CATE: Fine. I offered you an out, but if you’re going to be like that, I’ll fucking CRUSH YOU in this competition.

OLGA: You’re an Oscar winner. I’m a Bond girl. For my relative placement to you on the spectrum of fame and thus access to high fashion, you have to admit, I’ve got some good fucking style.

Cate's gown by Valentino, shoes by Christian Louboutin; Olga's dress by Elie Saab

Cate’s gown by Valentino, shoes by Christian Louboutin; Olga’s dress by Elie Saab

CATE: I suppose your style is above average. Sadly, that’s much less than the amount of fabulosity you’ll need to compete with me.

OLGA: I guess I’m not stuffy and obnoxious enough to be on your level, but somehow, I’m okay with that.

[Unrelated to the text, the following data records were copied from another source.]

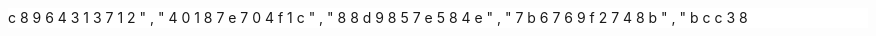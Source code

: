 c
8
9
6
4
3
1
3
7
1
2
"
,
"
4
0
1
8
7
e
7
0
4
f
1
c
"
,
"
8
8
d
9
8
5
7
e
5
8
4
e
"
,
"
7
b
6
7
6
9
f
2
7
4
8
b
"
,
"
b
c
c
3
8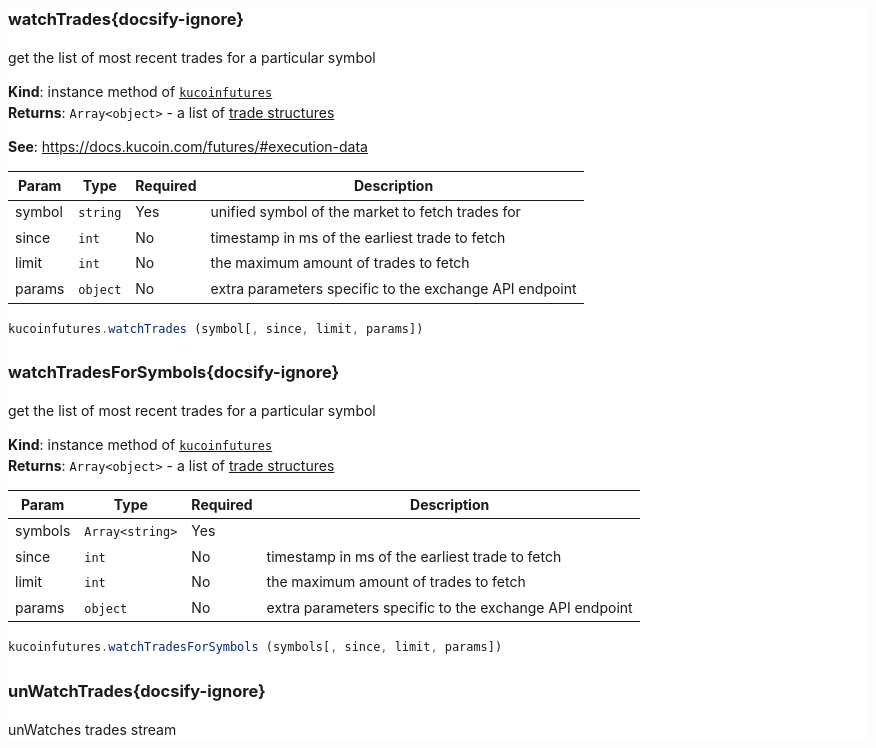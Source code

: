 
<a name="watchTrades" id="watchtrades"></a>

### watchTrades{docsify-ignore}
get the list of most recent trades for a particular symbol

**Kind**: instance method of [<code>kucoinfutures</code>](#kucoinfutures)  
**Returns**: <code>Array&lt;object&gt;</code> - a list of [trade structures](https://docs.ccxt.com/#/?id=public-trades)

**See**: https://docs.kucoin.com/futures/#execution-data  

| Param | Type | Required | Description |
| --- | --- | --- | --- |
| symbol | <code>string</code> | Yes | unified symbol of the market to fetch trades for |
| since | <code>int</code> | No | timestamp in ms of the earliest trade to fetch |
| limit | <code>int</code> | No | the maximum amount of trades to fetch |
| params | <code>object</code> | No | extra parameters specific to the exchange API endpoint |


```javascript
kucoinfutures.watchTrades (symbol[, since, limit, params])
```


<a name="watchTradesForSymbols" id="watchtradesforsymbols"></a>

### watchTradesForSymbols{docsify-ignore}
get the list of most recent trades for a particular symbol

**Kind**: instance method of [<code>kucoinfutures</code>](#kucoinfutures)  
**Returns**: <code>Array&lt;object&gt;</code> - a list of [trade structures](https://docs.ccxt.com/#/?id=public-trades)


| Param | Type | Required | Description |
| --- | --- | --- | --- |
| symbols | <code>Array&lt;string&gt;</code> | Yes |  |
| since | <code>int</code> | No | timestamp in ms of the earliest trade to fetch |
| limit | <code>int</code> | No | the maximum amount of trades to fetch |
| params | <code>object</code> | No | extra parameters specific to the exchange API endpoint |


```javascript
kucoinfutures.watchTradesForSymbols (symbols[, since, limit, params])
```


<a name="unWatchTrades" id="unwatchtrades"></a>

### unWatchTrades{docsify-ignore}
unWatches trades stream
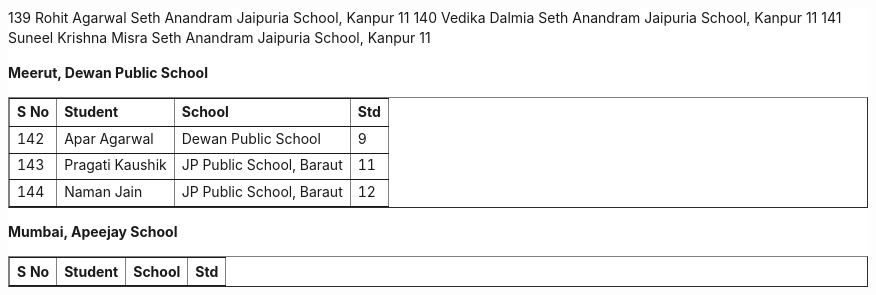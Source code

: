 <tr>
<td>139</td>
<td>Rohit Agarwal</td>
<td>Seth Anandram Jaipuria School, Kanpur</td>
<td>11</td>

<tr>
<td>140</td>
<td>Vedika Dalmia</td>
<td>Seth Anandram Jaipuria School, Kanpur</td>
<td>11</td>

<tr>
<td>141</td>
<td>Suneel Krishna Misra</td>
<td>Seth Anandram Jaipuria School, Kanpur</td>
<td>11</td>
</table>

<p id="Meerut" style="font-weight:bold">Meerut, Dewan Public School</p>

<table cellpadding="2" cellspacing="2" border="1" width="100%">
<tr>
<th align=left> S No</th>
<th align=left> Student </th>
<th align=left> School </th>
<th align=left> Std </th>
</tr>


<tr>
<td>142</td>
<td>Apar Agarwal</td>
<td>Dewan Public School</td>
<td>9</td>

<tr>
<td>143</td>
<td>Pragati Kaushik</td>
<td>JP Public School, Baraut</td>
<td>11</td>

<tr>
<td>144</td>
<td>Naman Jain</td>
<td>JP Public School, Baraut</td>
<td>12</td>
</table>

<p id="Mumbai" style="font-weight:bold">Mumbai, Apeejay School</p>

<table cellpadding="2" cellspacing="2" border="1" width="100%">
<tr>
<th align=left> S No</th>
<th align=left> Student </th>
<th align=left> School </th>
<th align=left> Std </th>
</tr>
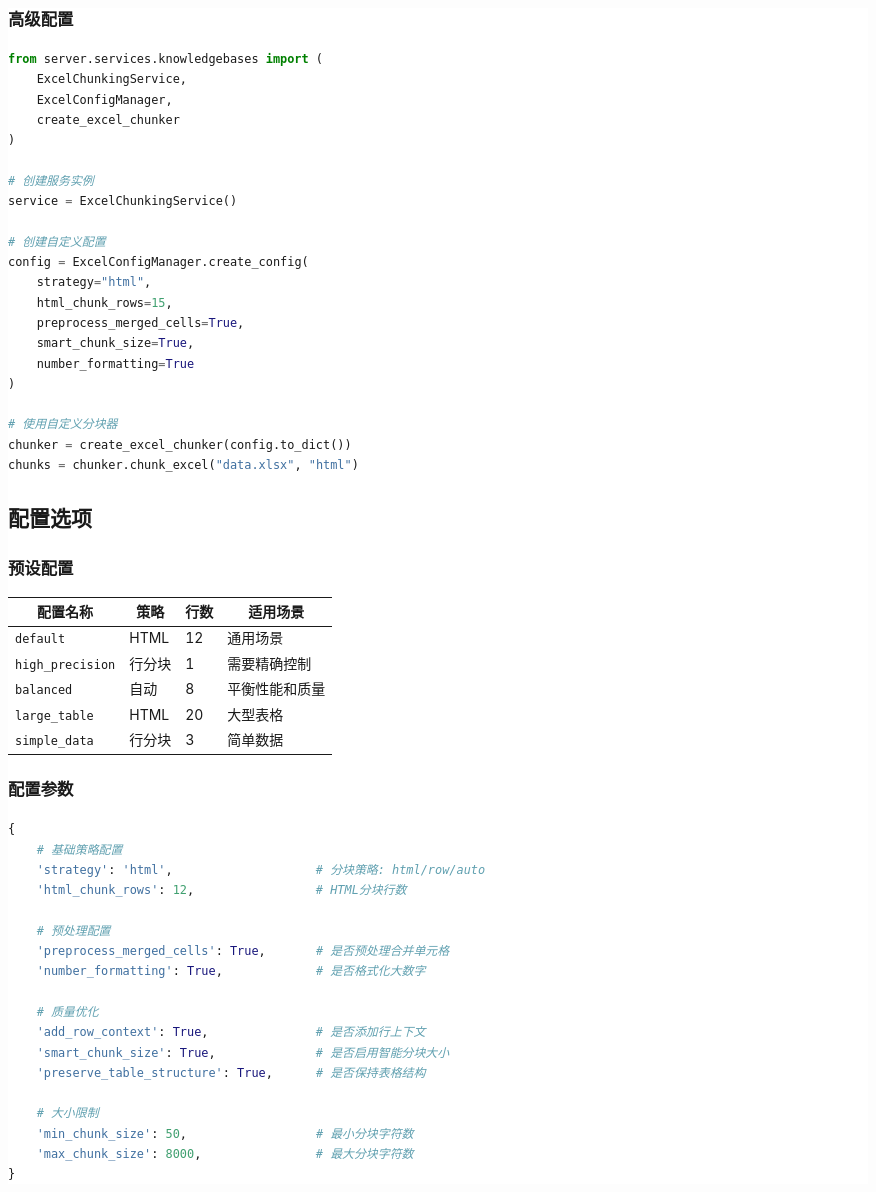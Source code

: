
### 高级配置

```python
from server.services.knowledgebases import (
    ExcelChunkingService, 
    ExcelConfigManager,
    create_excel_chunker
)

# 创建服务实例
service = ExcelChunkingService()

# 创建自定义配置
config = ExcelConfigManager.create_config(
    strategy="html",
    html_chunk_rows=15,
    preprocess_merged_cells=True,
    smart_chunk_size=True,
    number_formatting=True
)

# 使用自定义分块器
chunker = create_excel_chunker(config.to_dict())
chunks = chunker.chunk_excel("data.xlsx", "html")
```

## 配置选项

### 预设配置

| 配置名称 | 策略 | 行数 | 适用场景 |
|---------|------|------|----------|
| `default` | HTML | 12 | 通用场景 |
| `high_precision` | 行分块 | 1 | 需要精确控制 |
| `balanced` | 自动 | 8 | 平衡性能和质量 |
| `large_table` | HTML | 20 | 大型表格 |
| `simple_data` | 行分块 | 3 | 简单数据 |

### 配置参数

```python
{
    # 基础策略配置
    'strategy': 'html',                    # 分块策略: html/row/auto
    'html_chunk_rows': 12,                 # HTML分块行数
    
    # 预处理配置
    'preprocess_merged_cells': True,       # 是否预处理合并单元格
    'number_formatting': True,             # 是否格式化大数字
    
    # 质量优化
    'add_row_context': True,               # 是否添加行上下文
    'smart_chunk_size': True,              # 是否启用智能分块大小
    'preserve_table_structure': True,      # 是否保持表格结构
    
    # 大小限制
    'min_chunk_size': 50,                  # 最小分块字符数
    'max_chunk_size': 8000,                # 最大分块字符数
}
```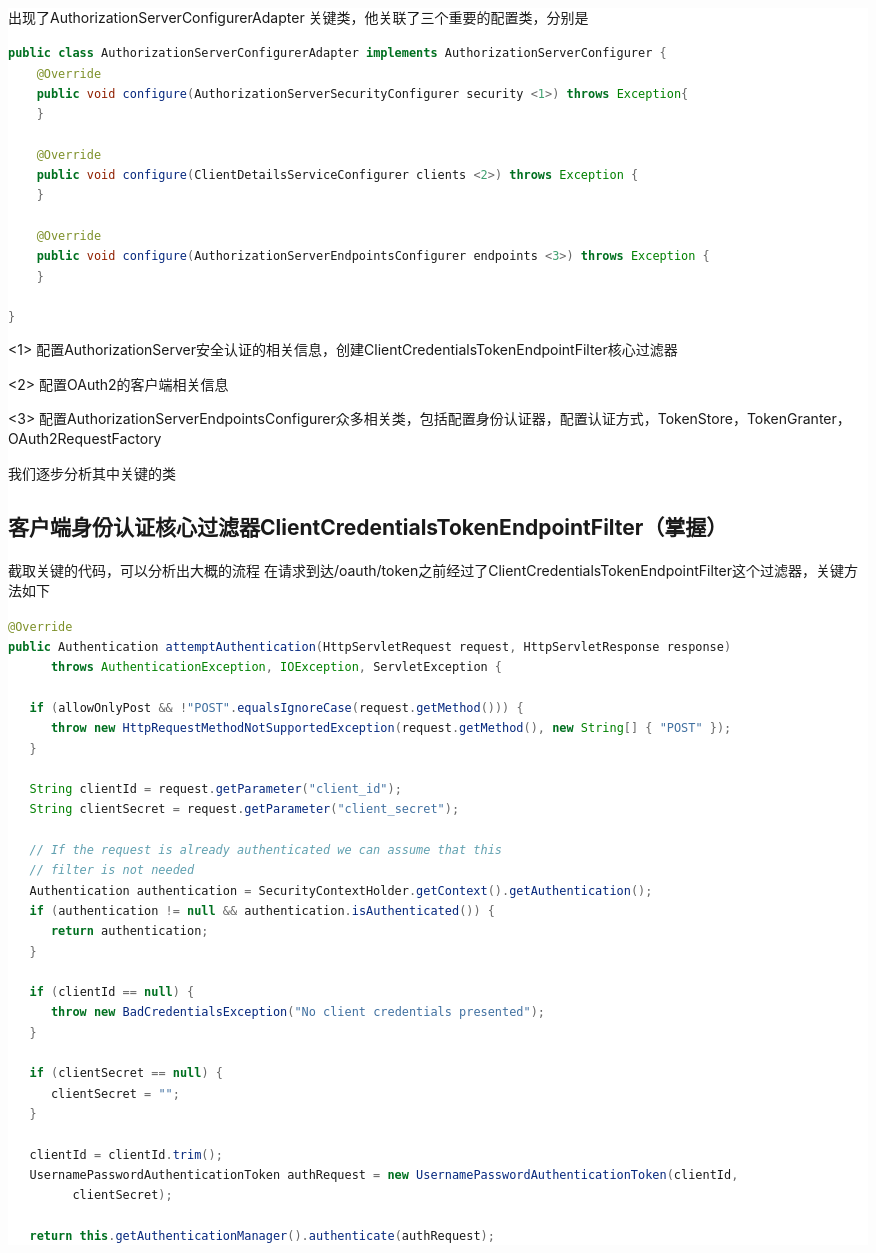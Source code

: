 出现了AuthorizationServerConfigurerAdapter 关键类，他关联了三个重要的配置类，分别是 

```java
public class AuthorizationServerConfigurerAdapter implements AuthorizationServerConfigurer {
	@Override
	public void configure(AuthorizationServerSecurityConfigurer security <1>) throws Exception{
	}

	@Override
	public void configure(ClientDetailsServiceConfigurer clients <2>) throws Exception {
	}

	@Override
	public void configure(AuthorizationServerEndpointsConfigurer endpoints <3>) throws Exception {
	}

}
```

<1> 配置AuthorizationServer安全认证的相关信息，创建ClientCredentialsTokenEndpointFilter核心过滤器

<2> 配置OAuth2的客户端相关信息

<3> 配置AuthorizationServerEndpointsConfigurer众多相关类，包括配置身份认证器，配置认证方式，TokenStore，TokenGranter，OAuth2RequestFactory

我们逐步分析其中关键的类

## 客户端身份认证核心过滤器ClientCredentialsTokenEndpointFilter（掌握）

截取关键的代码，可以分析出大概的流程 在请求到达/oauth/token之前经过了ClientCredentialsTokenEndpointFilter这个过滤器，关键方法如下 

```java
@Override
public Authentication attemptAuthentication(HttpServletRequest request, HttpServletResponse response)
      throws AuthenticationException, IOException, ServletException {

   if (allowOnlyPost && !"POST".equalsIgnoreCase(request.getMethod())) {
      throw new HttpRequestMethodNotSupportedException(request.getMethod(), new String[] { "POST" });
   }

   String clientId = request.getParameter("client_id");
   String clientSecret = request.getParameter("client_secret");

   // If the request is already authenticated we can assume that this
   // filter is not needed
   Authentication authentication = SecurityContextHolder.getContext().getAuthentication();
   if (authentication != null && authentication.isAuthenticated()) {
      return authentication;
   }

   if (clientId == null) {
      throw new BadCredentialsException("No client credentials presented");
   }

   if (clientSecret == null) {
      clientSecret = "";
   }

   clientId = clientId.trim();
   UsernamePasswordAuthenticationToken authRequest = new UsernamePasswordAuthenticationToken(clientId,
         clientSecret);

   return this.getAuthenticationManager().authenticate(authRequest);
```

Cate's gown by Alexander McQueen, purse by Roger Vivier, shoes by Christian Louboutin; Olga's gown by Burberry

Cate’s gown by Alexander McQueen, purse by Roger Vivier; Olga’s gown by Burberry

CATE: If by “stuffy and obnoxious,” you mean “poised and elegant,” then yes, you’re quite right.

OLGA: No, what I was saying was that you have a stick up your ass as big as your ego.

Cate's gown by Givenchy; Olga's gown by Marchesa, purse by Stark

Cate’s gown by Givenchy; Olga’s gown by Marchesa

CATE: Don’t bother trying to sass an A-lister, darling. We’re impervious to criticism from anyone less famous than we are.

OLGA: Tell me, it is uncomfortable for you to have your head so far up your own ass?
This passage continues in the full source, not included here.